Without including any pictures, copy each entry below exactly.
----------------
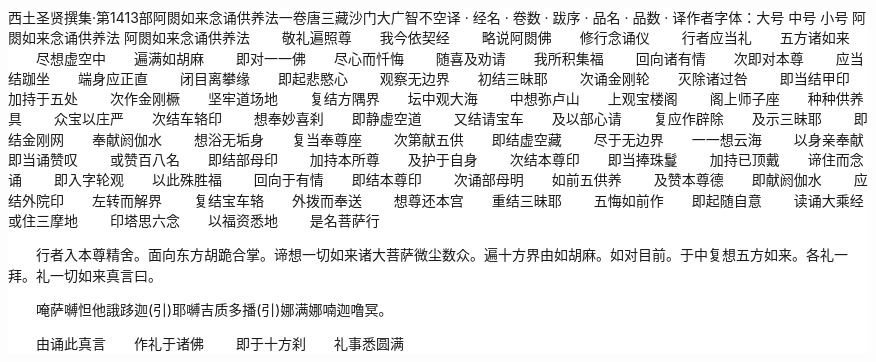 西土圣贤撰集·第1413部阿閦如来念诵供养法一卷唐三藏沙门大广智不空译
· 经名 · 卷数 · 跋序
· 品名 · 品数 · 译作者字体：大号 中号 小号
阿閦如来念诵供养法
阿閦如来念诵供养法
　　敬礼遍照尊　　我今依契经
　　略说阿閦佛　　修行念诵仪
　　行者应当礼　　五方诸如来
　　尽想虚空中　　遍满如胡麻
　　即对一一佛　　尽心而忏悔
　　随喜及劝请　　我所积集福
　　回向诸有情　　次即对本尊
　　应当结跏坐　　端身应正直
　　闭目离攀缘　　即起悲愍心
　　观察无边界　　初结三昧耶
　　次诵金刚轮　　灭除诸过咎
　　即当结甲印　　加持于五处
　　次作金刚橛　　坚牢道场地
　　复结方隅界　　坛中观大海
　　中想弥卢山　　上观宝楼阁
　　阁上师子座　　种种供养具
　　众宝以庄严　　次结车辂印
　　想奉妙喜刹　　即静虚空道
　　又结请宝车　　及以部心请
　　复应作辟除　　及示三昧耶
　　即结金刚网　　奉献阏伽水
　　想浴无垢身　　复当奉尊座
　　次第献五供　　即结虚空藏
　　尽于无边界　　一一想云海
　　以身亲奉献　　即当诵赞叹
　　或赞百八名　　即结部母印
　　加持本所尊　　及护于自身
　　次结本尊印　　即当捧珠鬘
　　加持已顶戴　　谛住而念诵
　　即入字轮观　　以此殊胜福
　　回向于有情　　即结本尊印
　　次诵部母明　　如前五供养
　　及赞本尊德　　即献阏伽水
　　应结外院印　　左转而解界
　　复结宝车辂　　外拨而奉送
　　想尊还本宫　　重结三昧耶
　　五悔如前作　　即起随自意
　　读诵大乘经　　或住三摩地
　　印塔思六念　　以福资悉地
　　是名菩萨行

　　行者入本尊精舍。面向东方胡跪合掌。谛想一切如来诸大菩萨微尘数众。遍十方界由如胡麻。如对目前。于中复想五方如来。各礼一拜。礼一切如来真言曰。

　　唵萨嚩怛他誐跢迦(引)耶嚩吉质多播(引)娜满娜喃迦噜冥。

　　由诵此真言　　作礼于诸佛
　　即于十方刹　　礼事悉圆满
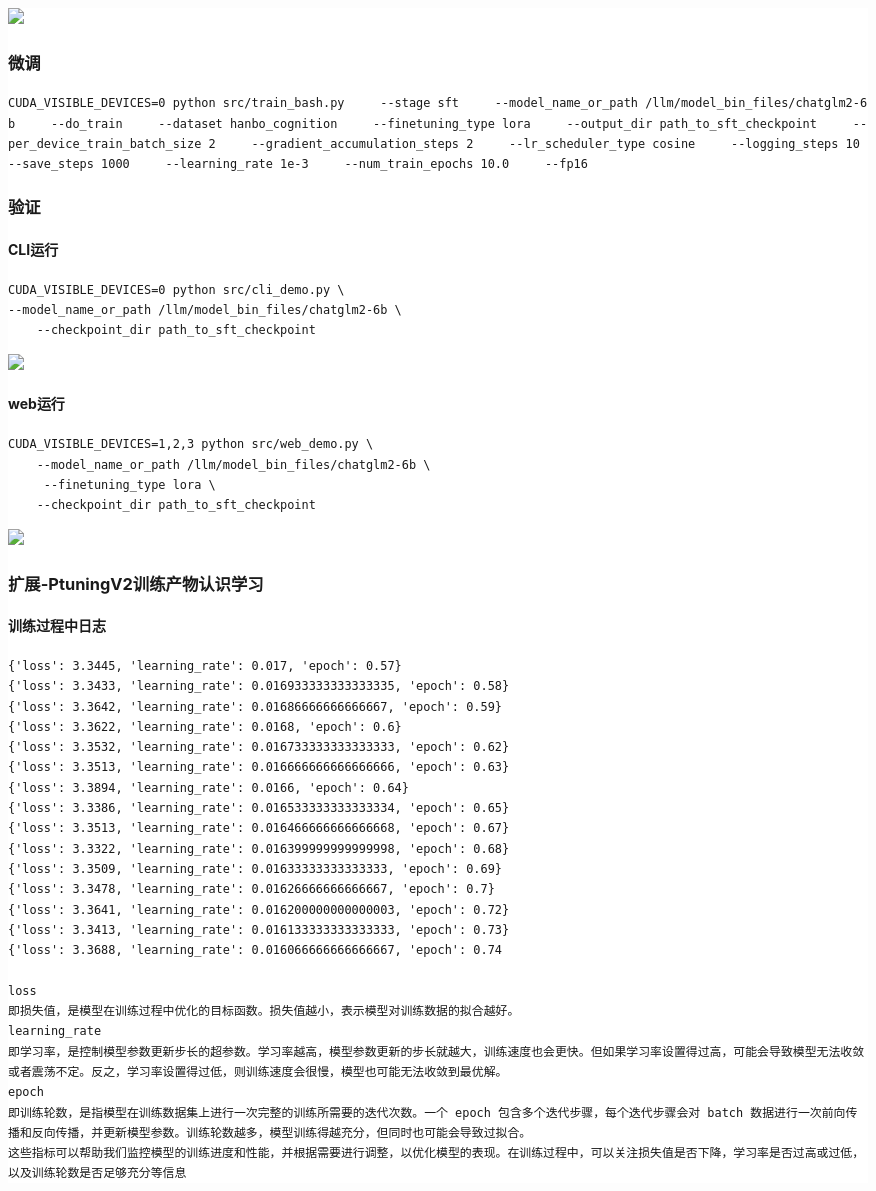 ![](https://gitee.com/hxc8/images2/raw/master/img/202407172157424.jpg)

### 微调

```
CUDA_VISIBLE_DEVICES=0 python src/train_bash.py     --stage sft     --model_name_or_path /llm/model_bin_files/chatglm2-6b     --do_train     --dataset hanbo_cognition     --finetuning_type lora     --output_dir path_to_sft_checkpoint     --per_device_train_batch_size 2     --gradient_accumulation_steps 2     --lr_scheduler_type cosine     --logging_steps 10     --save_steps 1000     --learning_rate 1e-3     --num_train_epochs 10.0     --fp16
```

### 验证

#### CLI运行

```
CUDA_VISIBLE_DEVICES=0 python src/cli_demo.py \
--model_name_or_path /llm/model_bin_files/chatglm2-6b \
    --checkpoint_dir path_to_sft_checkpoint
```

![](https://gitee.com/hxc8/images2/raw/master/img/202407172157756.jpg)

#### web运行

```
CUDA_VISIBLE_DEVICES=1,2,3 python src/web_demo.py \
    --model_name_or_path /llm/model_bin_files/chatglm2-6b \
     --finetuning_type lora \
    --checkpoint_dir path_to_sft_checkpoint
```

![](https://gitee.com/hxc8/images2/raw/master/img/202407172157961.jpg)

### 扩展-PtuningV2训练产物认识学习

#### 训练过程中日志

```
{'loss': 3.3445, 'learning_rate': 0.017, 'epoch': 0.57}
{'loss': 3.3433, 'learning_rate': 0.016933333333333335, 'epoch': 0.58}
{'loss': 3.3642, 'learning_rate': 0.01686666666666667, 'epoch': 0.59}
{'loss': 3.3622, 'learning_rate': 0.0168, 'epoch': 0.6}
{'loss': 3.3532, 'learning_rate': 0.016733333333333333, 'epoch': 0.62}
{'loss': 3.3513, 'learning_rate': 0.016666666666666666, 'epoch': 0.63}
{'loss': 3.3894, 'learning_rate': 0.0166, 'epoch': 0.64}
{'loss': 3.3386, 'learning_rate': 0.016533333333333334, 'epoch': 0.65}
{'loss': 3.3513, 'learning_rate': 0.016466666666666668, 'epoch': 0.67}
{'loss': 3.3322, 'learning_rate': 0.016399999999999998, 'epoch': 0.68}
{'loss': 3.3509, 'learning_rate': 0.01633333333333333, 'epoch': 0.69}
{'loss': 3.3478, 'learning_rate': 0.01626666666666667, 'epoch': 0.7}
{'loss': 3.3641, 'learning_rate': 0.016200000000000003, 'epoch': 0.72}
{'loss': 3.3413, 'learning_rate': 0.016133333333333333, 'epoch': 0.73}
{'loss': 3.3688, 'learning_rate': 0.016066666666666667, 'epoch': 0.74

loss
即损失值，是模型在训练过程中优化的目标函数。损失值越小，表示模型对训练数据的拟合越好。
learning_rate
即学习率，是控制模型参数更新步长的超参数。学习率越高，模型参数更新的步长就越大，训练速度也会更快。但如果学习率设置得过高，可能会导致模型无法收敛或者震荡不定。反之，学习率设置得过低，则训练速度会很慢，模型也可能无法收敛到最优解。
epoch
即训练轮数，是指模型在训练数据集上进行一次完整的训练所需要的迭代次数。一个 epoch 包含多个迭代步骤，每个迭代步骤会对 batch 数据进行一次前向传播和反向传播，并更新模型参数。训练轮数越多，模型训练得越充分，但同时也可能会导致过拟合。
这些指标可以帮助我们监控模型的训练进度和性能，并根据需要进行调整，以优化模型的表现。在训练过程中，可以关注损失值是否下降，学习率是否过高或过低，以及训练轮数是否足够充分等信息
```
----------------
WORKED SOLUTION.
 西土圣贤撰集·第1413部阿閦如来念诵供养法一卷唐三藏沙门大广智不空译
· 经名 · 卷数 · 跋序
· 品名 · 品数 · 译作者字体：大号 中号 小号
阿閦如来念诵供养法
阿閦如来念诵供养法
　　敬礼遍照尊　　我今依契经
　　略说阿閦佛　　修行念诵仪
　　行者应当礼　　五方诸如来
　　尽想虚空中　　遍满如胡麻
　　即对一一佛　　尽心而忏悔
　　随喜及劝请　　我所积集福
　　回向诸有情　　次即对本尊
　　应当结跏坐　　端身应正直
　　闭目离攀缘　　即起悲愍心
　　观察无边界　　初结三昧耶
　　次诵金刚轮　　灭除诸过咎
　　即当结甲印　　加持于五处
　　次作金刚橛　　坚牢道场地
　　复结方隅界　　坛中观大海
　　中想弥卢山　　上观宝楼阁
　　阁上师子座　　种种供养具
　　众宝以庄严　　次结车辂印
　　想奉妙喜刹　　即静虚空道
　　又结请宝车　　及以部心请
　　复应作辟除　　及示三昧耶
　　即结金刚网　　奉献阏伽水
　　想浴无垢身　　复当奉尊座
　　次第献五供　　即结虚空藏
　　尽于无边界　　一一想云海
　　以身亲奉献　　即当诵赞叹
　　或赞百八名　　即结部母印
　　加持本所尊　　及护于自身
　　次结本尊印　　即当捧珠鬘
　　加持已顶戴　　谛住而念诵
　　即入字轮观　　以此殊胜福
　　回向于有情　　即结本尊印
　　次诵部母明　　如前五供养
　　及赞本尊德　　即献阏伽水
　　应结外院印　　左转而解界
　　复结宝车辂　　外拨而奉送
　　想尊还本宫　　重结三昧耶
　　五悔如前作　　即起随自意
　　读诵大乘经　　或住三摩地
　　印塔思六念　　以福资悉地
　　是名菩萨行

　　行者入本尊精舍。面向东方胡跪合掌。谛想一切如来诸大菩萨微尘数众。遍十方界由如胡麻。如对目前。于中复想五方如来。各礼一拜。礼一切如来真言曰。

　　唵萨嚩怛他誐跢迦(引)耶嚩吉质多播(引)娜满娜喃迦噜冥。

　　由诵此真言　　作礼于诸佛
　　即于十方刹　　礼事悉圆满
 ![](https://gitee.com/hxc8/images2/raw/master/img/202407172157424.jpg)

### 微调

```
CUDA_VISIBLE_DEVICES=0 python src/train_bash.py     --stage sft     --model_name_or_path /llm/model_bin_files/chatglm2-6b     --do_train     --dataset hanbo_cognition     --finetuning_type lora     --output_dir path_to_sft_checkpoint     --per_device_train_batch_size 2     --gradient_accumulation_steps 2     --lr_scheduler_type cosine     --logging_steps 10     --save_steps 1000     --learning_rate 1e-3     --num_train_epochs 10.0     --fp16
```

### 验证

#### CLI运行

```
CUDA_VISIBLE_DEVICES=0 python src/cli_demo.py \
--model_name_or_path /llm/model_bin_files/chatglm2-6b \
    --checkpoint_dir path_to_sft_checkpoint
```

![](https://gitee.com/hxc8/images2/raw/master/img/202407172157756.jpg)

#### web运行

```
CUDA_VISIBLE_DEVICES=1,2,3 python src/web_demo.py \
    --model_name_or_path /llm/model_bin_files/chatglm2-6b \
     --finetuning_type lora \
    --checkpoint_dir path_to_sft_checkpoint
```

![](https://gitee.com/hxc8/images2/raw/master/img/202407172157961.jpg)

### 扩展-PtuningV2训练产物认识学习

#### 训练过程中日志

```
{'loss': 3.3445, 'learning_rate': 0.017, 'epoch': 0.57}
{'loss': 3.3433, 'learning_rate': 0.016933333333333335, 'epoch': 0.58}
{'loss': 3.3642, 'learning_rate': 0.01686666666666667, 'epoch': 0.59}
{'loss': 3.3622, 'learning_rate': 0.0168, 'epoch': 0.6}
{'loss': 3.3532, 'learning_rate': 0.016733333333333333, 'epoch': 0.62}
{'loss': 3.3513, 'learning_rate': 0.016666666666666666, 'epoch': 0.63}
{'loss': 3.3894, 'learning_rate': 0.0166, 'epoch': 0.64}
{'loss': 3.3386, 'learning_rate': 0.016533333333333334, 'epoch': 0.65}
{'loss': 3.3513, 'learning_rate': 0.016466666666666668, 'epoch': 0.67}
{'loss': 3.3322, 'learning_rate': 0.016399999999999998, 'epoch': 0.68}
{'loss': 3.3509, 'learning_rate': 0.01633333333333333, 'epoch': 0.69}
{'loss': 3.3478, 'learning_rate': 0.01626666666666667, 'epoch': 0.7}
{'loss': 3.3641, 'learning_rate': 0.016200000000000003, 'epoch': 0.72}
{'loss': 3.3413, 'learning_rate': 0.016133333333333333, 'epoch': 0.73}
{'loss': 3.3688, 'learning_rate': 0.016066666666666667, 'epoch': 0.74

loss
即损失值，是模型在训练过程中优化的目标函数。损失值越小，表示模型对训练数据的拟合越好。
learning_rate
即学习率，是控制模型参数更新步长的超参数。学习率越高，模型参数更新的步长就越大，训练速度也会更快。但如果学习率设置得过高，可能会导致模型无法收敛或者震荡不定。反之，学习率设置得过低，则训练速度会很慢，模型也可能无法收敛到最优解。
epoch
即训练轮数，是指模型在训练数据集上进行一次完整的训练所需要的迭代次数。一个 epoch 包含多个迭代步骤，每个迭代步骤会对 batch 数据进行一次前向传播和反向传播，并更新模型参数。训练轮数越多，模型训练得越充分，但同时也可能会导致过拟合。
这些指标可以帮助我们监控模型的训练进度和性能，并根据需要进行调整，以优化模型的表现。在训练过程中，可以关注损失值是否下降，学习率是否过高或过低，以及训练轮数是否足够充分等信息
```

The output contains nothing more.